Take the data that follows and retype it word for word.

______

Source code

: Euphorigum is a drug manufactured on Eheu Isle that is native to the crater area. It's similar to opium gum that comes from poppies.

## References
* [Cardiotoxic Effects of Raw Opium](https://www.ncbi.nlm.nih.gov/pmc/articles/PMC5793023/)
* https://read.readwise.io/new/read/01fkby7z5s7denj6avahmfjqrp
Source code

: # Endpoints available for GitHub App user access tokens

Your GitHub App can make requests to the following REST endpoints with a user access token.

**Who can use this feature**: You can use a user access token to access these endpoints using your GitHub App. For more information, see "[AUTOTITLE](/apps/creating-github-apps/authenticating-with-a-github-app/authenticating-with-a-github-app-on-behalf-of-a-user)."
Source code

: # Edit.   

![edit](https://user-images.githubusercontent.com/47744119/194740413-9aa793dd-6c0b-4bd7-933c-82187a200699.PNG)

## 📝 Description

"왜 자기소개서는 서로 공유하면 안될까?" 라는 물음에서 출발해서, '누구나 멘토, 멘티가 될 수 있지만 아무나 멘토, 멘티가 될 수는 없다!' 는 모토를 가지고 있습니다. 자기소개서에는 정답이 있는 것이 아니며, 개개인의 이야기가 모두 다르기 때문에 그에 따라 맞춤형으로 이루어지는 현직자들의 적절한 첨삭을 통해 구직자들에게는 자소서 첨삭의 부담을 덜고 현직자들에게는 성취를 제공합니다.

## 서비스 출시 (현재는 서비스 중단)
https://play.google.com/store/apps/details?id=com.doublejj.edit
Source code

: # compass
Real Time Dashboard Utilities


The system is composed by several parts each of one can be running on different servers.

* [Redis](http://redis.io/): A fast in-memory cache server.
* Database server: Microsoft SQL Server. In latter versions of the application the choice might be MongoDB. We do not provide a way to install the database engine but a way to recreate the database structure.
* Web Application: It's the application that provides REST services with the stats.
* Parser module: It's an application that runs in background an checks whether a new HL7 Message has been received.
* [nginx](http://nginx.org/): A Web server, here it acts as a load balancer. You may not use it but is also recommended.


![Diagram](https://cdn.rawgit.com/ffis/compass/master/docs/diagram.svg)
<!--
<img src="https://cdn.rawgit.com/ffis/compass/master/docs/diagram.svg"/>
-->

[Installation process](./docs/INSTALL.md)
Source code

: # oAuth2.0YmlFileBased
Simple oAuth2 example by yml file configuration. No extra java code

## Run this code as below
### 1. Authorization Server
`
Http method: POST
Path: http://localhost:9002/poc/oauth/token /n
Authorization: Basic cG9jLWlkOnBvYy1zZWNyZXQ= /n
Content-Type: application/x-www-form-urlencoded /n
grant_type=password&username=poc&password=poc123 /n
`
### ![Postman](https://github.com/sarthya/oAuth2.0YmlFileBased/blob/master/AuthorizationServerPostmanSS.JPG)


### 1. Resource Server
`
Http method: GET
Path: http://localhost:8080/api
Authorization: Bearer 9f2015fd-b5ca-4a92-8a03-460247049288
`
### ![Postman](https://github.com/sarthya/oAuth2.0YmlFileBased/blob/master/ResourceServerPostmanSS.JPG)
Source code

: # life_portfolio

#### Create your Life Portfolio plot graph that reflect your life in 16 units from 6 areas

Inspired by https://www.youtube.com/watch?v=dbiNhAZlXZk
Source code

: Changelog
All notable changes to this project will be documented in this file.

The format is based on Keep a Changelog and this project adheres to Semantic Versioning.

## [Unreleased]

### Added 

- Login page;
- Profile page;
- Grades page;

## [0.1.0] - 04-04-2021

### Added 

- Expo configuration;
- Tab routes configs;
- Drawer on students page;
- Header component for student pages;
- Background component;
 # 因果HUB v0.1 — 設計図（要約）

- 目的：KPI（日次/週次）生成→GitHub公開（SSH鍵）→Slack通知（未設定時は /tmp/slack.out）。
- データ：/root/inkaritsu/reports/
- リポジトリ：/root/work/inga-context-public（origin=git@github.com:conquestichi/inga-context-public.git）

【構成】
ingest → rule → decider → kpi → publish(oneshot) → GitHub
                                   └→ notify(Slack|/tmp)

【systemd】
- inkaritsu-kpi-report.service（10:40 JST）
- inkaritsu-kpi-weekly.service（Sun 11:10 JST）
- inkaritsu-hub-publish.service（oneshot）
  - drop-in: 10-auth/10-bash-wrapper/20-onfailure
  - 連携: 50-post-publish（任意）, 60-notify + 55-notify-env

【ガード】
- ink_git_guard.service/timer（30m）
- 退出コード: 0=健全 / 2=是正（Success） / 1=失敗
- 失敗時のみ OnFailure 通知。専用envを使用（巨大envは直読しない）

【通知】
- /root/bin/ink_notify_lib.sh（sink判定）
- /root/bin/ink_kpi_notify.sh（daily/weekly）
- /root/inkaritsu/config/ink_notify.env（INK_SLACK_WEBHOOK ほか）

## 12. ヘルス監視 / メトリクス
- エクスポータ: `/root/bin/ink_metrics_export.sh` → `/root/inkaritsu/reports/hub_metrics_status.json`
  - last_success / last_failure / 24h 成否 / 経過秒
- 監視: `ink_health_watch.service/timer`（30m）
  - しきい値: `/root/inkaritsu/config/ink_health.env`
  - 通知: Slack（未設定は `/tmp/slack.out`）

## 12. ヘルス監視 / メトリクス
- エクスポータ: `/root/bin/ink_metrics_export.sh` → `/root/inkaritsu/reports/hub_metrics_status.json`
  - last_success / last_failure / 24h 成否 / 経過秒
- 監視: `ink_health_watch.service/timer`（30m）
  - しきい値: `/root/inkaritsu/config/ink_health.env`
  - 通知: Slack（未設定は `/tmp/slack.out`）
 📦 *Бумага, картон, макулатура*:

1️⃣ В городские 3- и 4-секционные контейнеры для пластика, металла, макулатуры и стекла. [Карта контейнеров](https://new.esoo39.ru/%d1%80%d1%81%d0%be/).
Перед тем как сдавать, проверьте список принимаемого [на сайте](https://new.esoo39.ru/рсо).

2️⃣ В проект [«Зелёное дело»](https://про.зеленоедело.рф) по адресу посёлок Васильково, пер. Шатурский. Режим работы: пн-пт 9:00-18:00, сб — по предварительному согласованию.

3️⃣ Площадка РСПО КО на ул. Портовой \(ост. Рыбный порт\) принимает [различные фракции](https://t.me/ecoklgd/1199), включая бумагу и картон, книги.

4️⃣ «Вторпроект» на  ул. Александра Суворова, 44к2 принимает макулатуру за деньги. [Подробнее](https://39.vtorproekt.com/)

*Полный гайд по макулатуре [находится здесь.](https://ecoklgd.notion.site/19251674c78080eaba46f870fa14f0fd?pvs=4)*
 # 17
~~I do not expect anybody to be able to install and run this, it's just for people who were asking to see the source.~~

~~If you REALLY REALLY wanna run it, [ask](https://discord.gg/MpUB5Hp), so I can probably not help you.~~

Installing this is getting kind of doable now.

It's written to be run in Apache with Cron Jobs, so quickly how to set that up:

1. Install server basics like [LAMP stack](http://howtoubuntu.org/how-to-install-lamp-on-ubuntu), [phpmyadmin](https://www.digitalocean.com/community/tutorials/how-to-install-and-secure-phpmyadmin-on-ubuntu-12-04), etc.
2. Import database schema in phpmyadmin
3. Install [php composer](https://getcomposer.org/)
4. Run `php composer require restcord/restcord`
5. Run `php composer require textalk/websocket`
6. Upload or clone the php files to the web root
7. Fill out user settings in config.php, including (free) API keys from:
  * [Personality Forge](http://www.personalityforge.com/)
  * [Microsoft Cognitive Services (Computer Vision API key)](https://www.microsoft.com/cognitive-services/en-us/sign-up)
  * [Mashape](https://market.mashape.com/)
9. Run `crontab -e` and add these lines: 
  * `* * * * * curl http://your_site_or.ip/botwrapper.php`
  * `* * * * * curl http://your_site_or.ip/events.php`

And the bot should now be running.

______

• **Exercise response**
Source code

: Euphorigum is a drug manufactured on Eheu Isle that is native to the crater area. It's similar to opium gum that comes from poppies.

## References
* [Cardiotoxic Effects of Raw Opium](https://www.ncbi.nlm.nih.gov/pmc/articles/PMC5793023/)
* https://read.readwise.io/new/read/01fkby7z5s7denj6avahmfjqrp
Source code

: # Endpoints available for GitHub App user access tokens

Your GitHub App can make requests to the following REST endpoints with a user access token.

**Who can use this feature**: You can use a user access token to access these endpoints using your GitHub App. For more information, see "[AUTOTITLE](/apps/creating-github-apps/authenticating-with-a-github-app/authenticating-with-a-github-app-on-behalf-of-a-user)."
Source code

: # Edit.   

![edit](https://user-images.githubusercontent.com/47744119/194740413-9aa793dd-6c0b-4bd7-933c-82187a200699.PNG)

## 📝 Description

"왜 자기소개서는 서로 공유하면 안될까?" 라는 물음에서 출발해서, '누구나 멘토, 멘티가 될 수 있지만 아무나 멘토, 멘티가 될 수는 없다!' 는 모토를 가지고 있습니다. 자기소개서에는 정답이 있는 것이 아니며, 개개인의 이야기가 모두 다르기 때문에 그에 따라 맞춤형으로 이루어지는 현직자들의 적절한 첨삭을 통해 구직자들에게는 자소서 첨삭의 부담을 덜고 현직자들에게는 성취를 제공합니다.

## 서비스 출시 (현재는 서비스 중단)
https://play.google.com/store/apps/details?id=com.doublejj.edit
Source code

: # compass
Real Time Dashboard Utilities


The system is composed by several parts each of one can be running on different servers.

* [Redis](http://redis.io/): A fast in-memory cache server.
* Database server: Microsoft SQL Server. In latter versions of the application the choice might be MongoDB. We do not provide a way to install the database engine but a way to recreate the database structure.
* Web Application: It's the application that provides REST services with the stats.
* Parser module: It's an application that runs in background an checks whether a new HL7 Message has been received.
* [nginx](http://nginx.org/): A Web server, here it acts as a load balancer. You may not use it but is also recommended.


![Diagram](https://cdn.rawgit.com/ffis/compass/master/docs/diagram.svg)
<!--
<img src="https://cdn.rawgit.com/ffis/compass/master/docs/diagram.svg"/>
-->

[Installation process](./docs/INSTALL.md)
Source code

: # oAuth2.0YmlFileBased
Simple oAuth2 example by yml file configuration. No extra java code

## Run this code as below
### 1. Authorization Server
`
Http method: POST
Path: http://localhost:9002/poc/oauth/token /n
Authorization: Basic cG9jLWlkOnBvYy1zZWNyZXQ= /n
Content-Type: application/x-www-form-urlencoded /n
grant_type=password&username=poc&password=poc123 /n
`
### ![Postman](https://github.com/sarthya/oAuth2.0YmlFileBased/blob/master/AuthorizationServerPostmanSS.JPG)


### 1. Resource Server
`
Http method: GET
Path: http://localhost:8080/api
Authorization: Bearer 9f2015fd-b5ca-4a92-8a03-460247049288
`
### ![Postman](https://github.com/sarthya/oAuth2.0YmlFileBased/blob/master/ResourceServerPostmanSS.JPG)
Source code

: # life_portfolio

#### Create your Life Portfolio plot graph that reflect your life in 16 units from 6 areas

Inspired by https://www.youtube.com/watch?v=dbiNhAZlXZk
Source code

: Changelog
All notable changes to this project will be documented in this file.

The format is based on Keep a Changelog and this project adheres to Semantic Versioning.

## [Unreleased]

### Added 

- Login page;
- Profile page;
- Grades page;

## [0.1.0] - 04-04-2021

### Added 

- Expo configuration;
- Tab routes configs;
- Drawer on students page;
- Header component for student pages;
- Background component;
 # 因果HUB v0.1 — 設計図（要約）

- 目的：KPI（日次/週次）生成→GitHub公開（SSH鍵）→Slack通知（未設定時は /tmp/slack.out）。
- データ：/root/inkaritsu/reports/
- リポジトリ：/root/work/inga-context-public（origin=git@github.com:conquestichi/inga-context-public.git）

【構成】
ingest → rule → decider → kpi → publish(oneshot) → GitHub
                                   └→ notify(Slack|/tmp)

【systemd】
- inkaritsu-kpi-report.service（10:40 JST）
- inkaritsu-kpi-weekly.service（Sun 11:10 JST）
- inkaritsu-hub-publish.service（oneshot）
  - drop-in: 10-auth/10-bash-wrapper/20-onfailure
  - 連携: 50-post-publish（任意）, 60-notify + 55-notify-env

【ガード】
- ink_git_guard.service/timer（30m）
- 退出コード: 0=健全 / 2=是正（Success） / 1=失敗
- 失敗時のみ OnFailure 通知。専用envを使用（巨大envは直読しない）

【通知】
- /root/bin/ink_notify_lib.sh（sink判定）
- /root/bin/ink_kpi_notify.sh（daily/weekly）
- /root/inkaritsu/config/ink_notify.env（INK_SLACK_WEBHOOK ほか）

## 12. ヘルス監視 / メトリクス
- エクスポータ: `/root/bin/ink_metrics_export.sh` → `/root/inkaritsu/reports/hub_metrics_status.json`
  - last_success / last_failure / 24h 成否 / 経過秒
- 監視: `ink_health_watch.service/timer`（30m）
  - しきい値: `/root/inkaritsu/config/ink_health.env`
  - 通知: Slack（未設定は `/tmp/slack.out`）

## 12. ヘルス監視 / メトリクス
- エクスポータ: `/root/bin/ink_metrics_export.sh` → `/root/inkaritsu/reports/hub_metrics_status.json`
  - last_success / last_failure / 24h 成否 / 経過秒
- 監視: `ink_health_watch.service/timer`（30m）
  - しきい値: `/root/inkaritsu/config/ink_health.env`
  - 通知: Slack（未設定は `/tmp/slack.out`）
 📦 *Бумага, картон, макулатура*:

1️⃣ В городские 3- и 4-секционные контейнеры для пластика, металла, макулатуры и стекла. [Карта контейнеров](https://new.esoo39.ru/%d1%80%d1%81%d0%be/).
Перед тем как сдавать, проверьте список принимаемого [на сайте](https://new.esoo39.ru/рсо).

2️⃣ В проект [«Зелёное дело»](https://про.зеленоедело.рф) по адресу посёлок Васильково, пер. Шатурский. Режим работы: пн-пт 9:00-18:00, сб — по предварительному согласованию.

3️⃣ Площадка РСПО КО на ул. Портовой \(ост. Рыбный порт\) принимает [различные фракции](https://t.me/ecoklgd/1199), включая бумагу и картон, книги.

4️⃣ «Вторпроект» на  ул. Александра Суворова, 44к2 принимает макулатуру за деньги. [Подробнее](https://39.vtorproekt.com/)

*Полный гайд по макулатуре [находится здесь.](https://ecoklgd.notion.site/19251674c78080eaba46f870fa14f0fd?pvs=4)*
 # 17
~~I do not expect anybody to be able to install and run this, it's just for people who were asking to see the source.~~

~~If you REALLY REALLY wanna run it, [ask](https://discord.gg/MpUB5Hp), so I can probably not help you.~~

Installing this is getting kind of doable now.

It's written to be run in Apache with Cron Jobs, so quickly how to set that up:

1. Install server basics like [LAMP stack](http://howtoubuntu.org/how-to-install-lamp-on-ubuntu), [phpmyadmin](https://www.digitalocean.com/community/tutorials/how-to-install-and-secure-phpmyadmin-on-ubuntu-12-04), etc.
2. Import database schema in phpmyadmin
3. Install [php composer](https://getcomposer.org/)
4. Run `php composer require restcord/restcord`
5. Run `php composer require textalk/websocket`
6. Upload or clone the php files to the web root
7. Fill out user settings in config.php, including (free) API keys from:
  * [Personality Forge](http://www.personalityforge.com/)
  * [Microsoft Cognitive Services (Computer Vision API key)](https://www.microsoft.com/cognitive-services/en-us/sign-up)
  * [Mashape](https://market.mashape.com/)
9. Run `crontab -e` and add these lines: 
  * `* * * * * curl http://your_site_or.ip/botwrapper.php`
  * `* * * * * curl http://your_site_or.ip/events.php`

And the bot should now be running.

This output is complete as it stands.